Introduction
K-Nearest Neighbors (KNN) is a simple and intuitive supervised machine learning algorithm used for classification and regression tasks. It classifies new data points based on the majority label of the ‘k’ closest training examples in the feature space.
How KNN Works
- Choose the number of neighbors ‘k’
- Calculate the distance (e.g., Euclidean) between the new data point and all other points in the training dataset
- Select the ‘k’ nearest neighbors
- Assign the most frequent label among those neighbors to the new data point (for classification)
Example
Let’s consider a dataset where we want to predict whether a fruit is an Apple (A) or an Orange (O) based on its weight and texture.
| Fruit | Weight (g) | Texture (1=smooth, 0=bumpy) |
|---|---|---|
| A | 150 | 1 |
| O | 170 | 0 |
| A | 140 | 1 |
| O | 160 | 0 |
Now we want to classify a new fruit with weight = 155g and texture = 0. We’ll compute Euclidean distance between the new point and existing ones.
Euclidean Distance:
Distance = √((weight1 – weight2)² + (texture1 – texture2)²)

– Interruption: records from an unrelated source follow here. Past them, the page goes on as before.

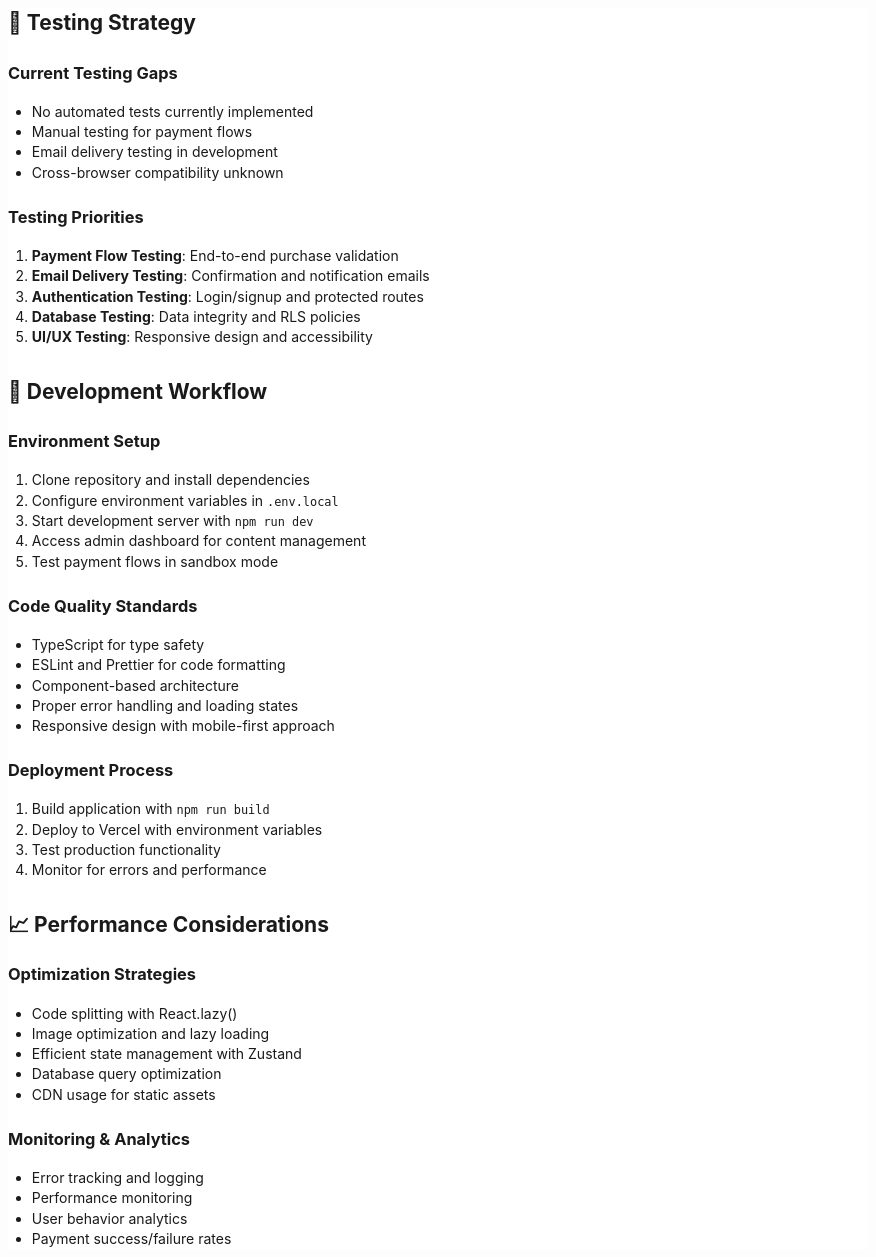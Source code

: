 ## 🧪 Testing Strategy

### Current Testing Gaps
- No automated tests currently implemented
- Manual testing for payment flows
- Email delivery testing in development
- Cross-browser compatibility unknown

### Testing Priorities
1. **Payment Flow Testing**: End-to-end purchase validation
2. **Email Delivery Testing**: Confirmation and notification emails
3. **Authentication Testing**: Login/signup and protected routes
4. **Database Testing**: Data integrity and RLS policies
5. **UI/UX Testing**: Responsive design and accessibility

## 🚀 Development Workflow

### Environment Setup
1. Clone repository and install dependencies
2. Configure environment variables in `.env.local`
3. Start development server with `npm run dev`
4. Access admin dashboard for content management
5. Test payment flows in sandbox mode

### Code Quality Standards
- TypeScript for type safety
- ESLint and Prettier for code formatting
- Component-based architecture
- Proper error handling and loading states
- Responsive design with mobile-first approach

### Deployment Process
1. Build application with `npm run build`
2. Deploy to Vercel with environment variables
3. Test production functionality
4. Monitor for errors and performance

## 📈 Performance Considerations

### Optimization Strategies
- Code splitting with React.lazy()
- Image optimization and lazy loading
- Efficient state management with Zustand
- Database query optimization
- CDN usage for static assets

### Monitoring & Analytics
- Error tracking and logging
- Performance monitoring
- User behavior analytics
- Payment success/failure rates
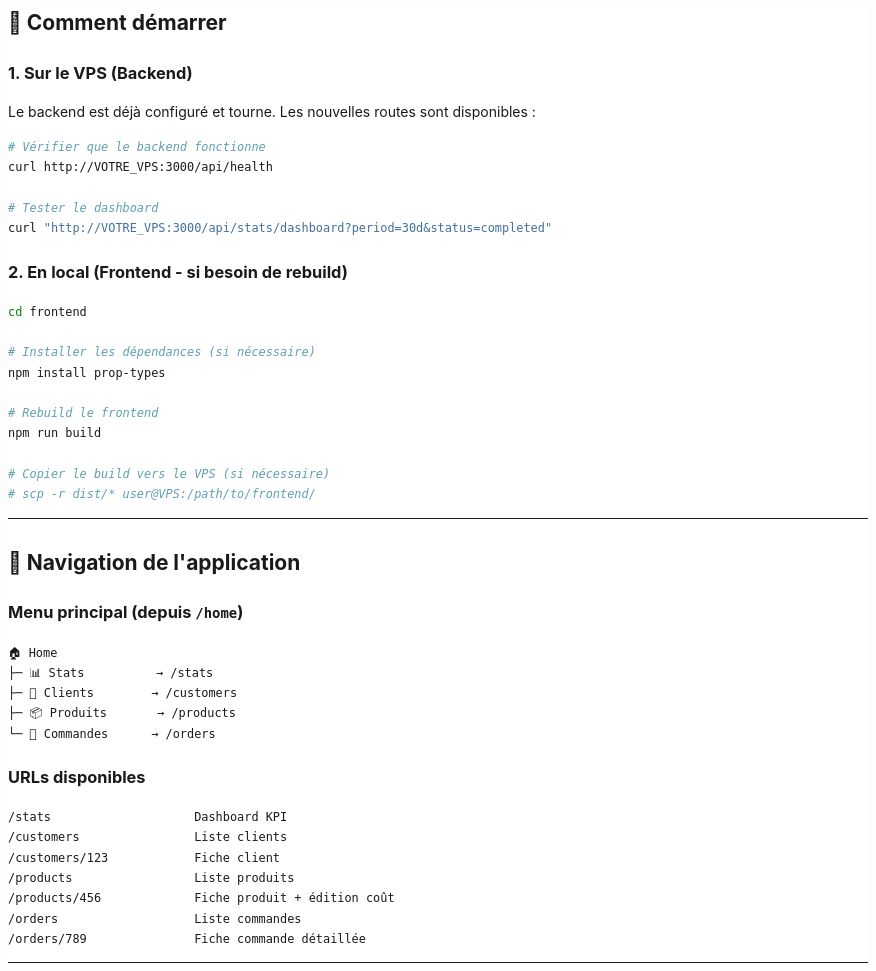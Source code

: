 ## 🚀 Comment démarrer

### **1. Sur le VPS (Backend)**

Le backend est déjà configuré et tourne. Les nouvelles routes sont disponibles :

```bash
# Vérifier que le backend fonctionne
curl http://VOTRE_VPS:3000/api/health

# Tester le dashboard
curl "http://VOTRE_VPS:3000/api/stats/dashboard?period=30d&status=completed"
```

### **2. En local (Frontend - si besoin de rebuild)**

```bash
cd frontend

# Installer les dépendances (si nécessaire)
npm install prop-types

# Rebuild le frontend
npm run build

# Copier le build vers le VPS (si nécessaire)
# scp -r dist/* user@VPS:/path/to/frontend/
```

---

## 📱 Navigation de l'application

### **Menu principal** (depuis `/home`)

```
🏠 Home
├─ 📊 Stats          → /stats
├─ 👥 Clients        → /customers
├─ 📦 Produits       → /products
└─ 🛒 Commandes      → /orders
```

### **URLs disponibles**

```
/stats                    Dashboard KPI
/customers                Liste clients
/customers/123            Fiche client
/products                 Liste produits
/products/456             Fiche produit + édition coût
/orders                   Liste commandes
/orders/789               Fiche commande détaillée
```

---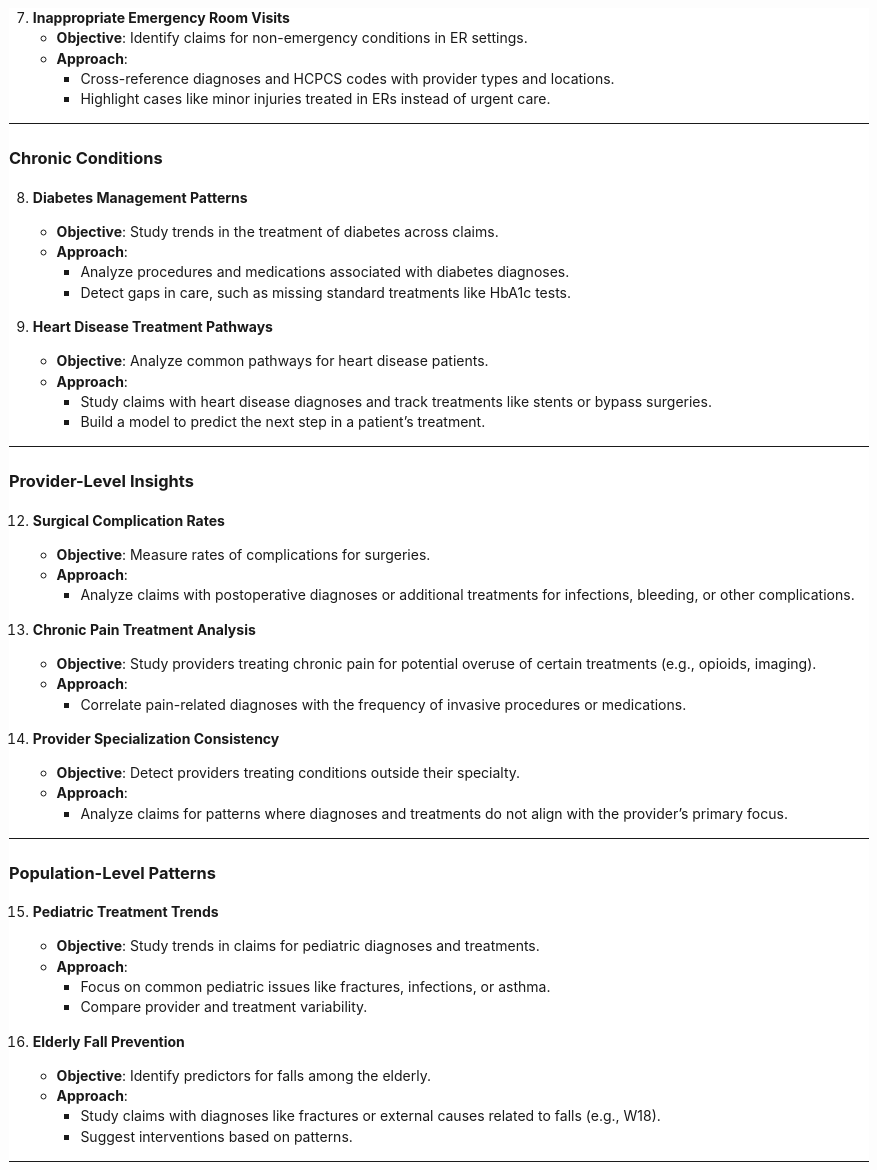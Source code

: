 7. **Inappropriate Emergency Room Visits**
   - **Objective**: Identify claims for non-emergency conditions in ER settings.
   - **Approach**:
     - Cross-reference diagnoses and HCPCS codes with provider types and locations.
     - Highlight cases like minor injuries treated in ERs instead of urgent care.

---

### **Chronic Conditions**
8. **Diabetes Management Patterns**
   - **Objective**: Study trends in the treatment of diabetes across claims.
   - **Approach**:
     - Analyze procedures and medications associated with diabetes diagnoses.
     - Detect gaps in care, such as missing standard treatments like HbA1c tests.

9. **Heart Disease Treatment Pathways**
   - **Objective**: Analyze common pathways for heart disease patients.
   - **Approach**:
     - Study claims with heart disease diagnoses and track treatments like stents or bypass surgeries.
     - Build a model to predict the next step in a patient’s treatment.

---

### **Provider-Level Insights**
12. **Surgical Complication Rates**
    - **Objective**: Measure rates of complications for surgeries.
    - **Approach**:
      - Analyze claims with postoperative diagnoses or additional treatments for infections, bleeding, or other complications.

13. **Chronic Pain Treatment Analysis**
    - **Objective**: Study providers treating chronic pain for potential overuse of certain treatments (e.g., opioids, imaging).
    - **Approach**:
      - Correlate pain-related diagnoses with the frequency of invasive procedures or medications.

14. **Provider Specialization Consistency**
    - **Objective**: Detect providers treating conditions outside their specialty.
    - **Approach**:
      - Analyze claims for patterns where diagnoses and treatments do not align with the provider’s primary focus.

---

### **Population-Level Patterns**
15. **Pediatric Treatment Trends**
    - **Objective**: Study trends in claims for pediatric diagnoses and treatments.
    - **Approach**:
      - Focus on common pediatric issues like fractures, infections, or asthma.
      - Compare provider and treatment variability.

16. **Elderly Fall Prevention**
    - **Objective**: Identify predictors for falls among the elderly.
    - **Approach**:
      - Study claims with diagnoses like fractures or external causes related to falls (e.g., W18).
      - Suggest interventions based on patterns.

---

- To A (150,1): √((155−150)² + (0−1)²) = √(25 + 1) = √26 ≈ 5.1
- To O (170,0): √((155−170)² + (0−0)²) = √(225) = 15
- To A (140,1): √((155−140)² + (0−1)²) = √(225 + 1) = √226 ≈ 15.03
- To O (160,0): √((155−160)² + (0−0)²) = √25 = 5
For k=3, nearest neighbors are: A (150,1), O (160,0), O (170,0)
Majority = O → Predicted: Orange
Distance Metrics
- Euclidean Distance (default)
- Manhattan Distance
- Minkowski Distance
Choosing k
Too small k: Model may overfit. Too large k: Model may underfit. Use cross-validation to choose the best ‘k’.
Advantages
- Simple to understand and implement
- No training phase (lazy learner)
- Effective for small datasets
Disadvantages
- Computationally expensive for large datasets
- Performance degrades with high-dimensional data
- Needs proper feature scaling
Conclusion
KNN is a foundational algorithm that works well for many problems where interpretability and simplicity are priorities. It’s a great baseline model to compare with more complex models.